§ **ACTIVITY**:
Every record here needs to be duplicated exactly.

(Plain-text document sources)
^^^^^^^^^^^^^^^^

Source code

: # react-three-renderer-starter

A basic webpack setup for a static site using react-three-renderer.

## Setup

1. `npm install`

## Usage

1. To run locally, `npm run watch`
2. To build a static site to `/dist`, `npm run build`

^^^^^^^^^^^^^^^^

§ **RESPONSE**:
Source code

: # react-three-renderer-starter

A basic webpack setup for a static site using react-three-renderer.

## Setup

1. `npm install`

## Usage

1. To run locally, `npm run watch`
2. To build a static site to `/dist`, `npm run build`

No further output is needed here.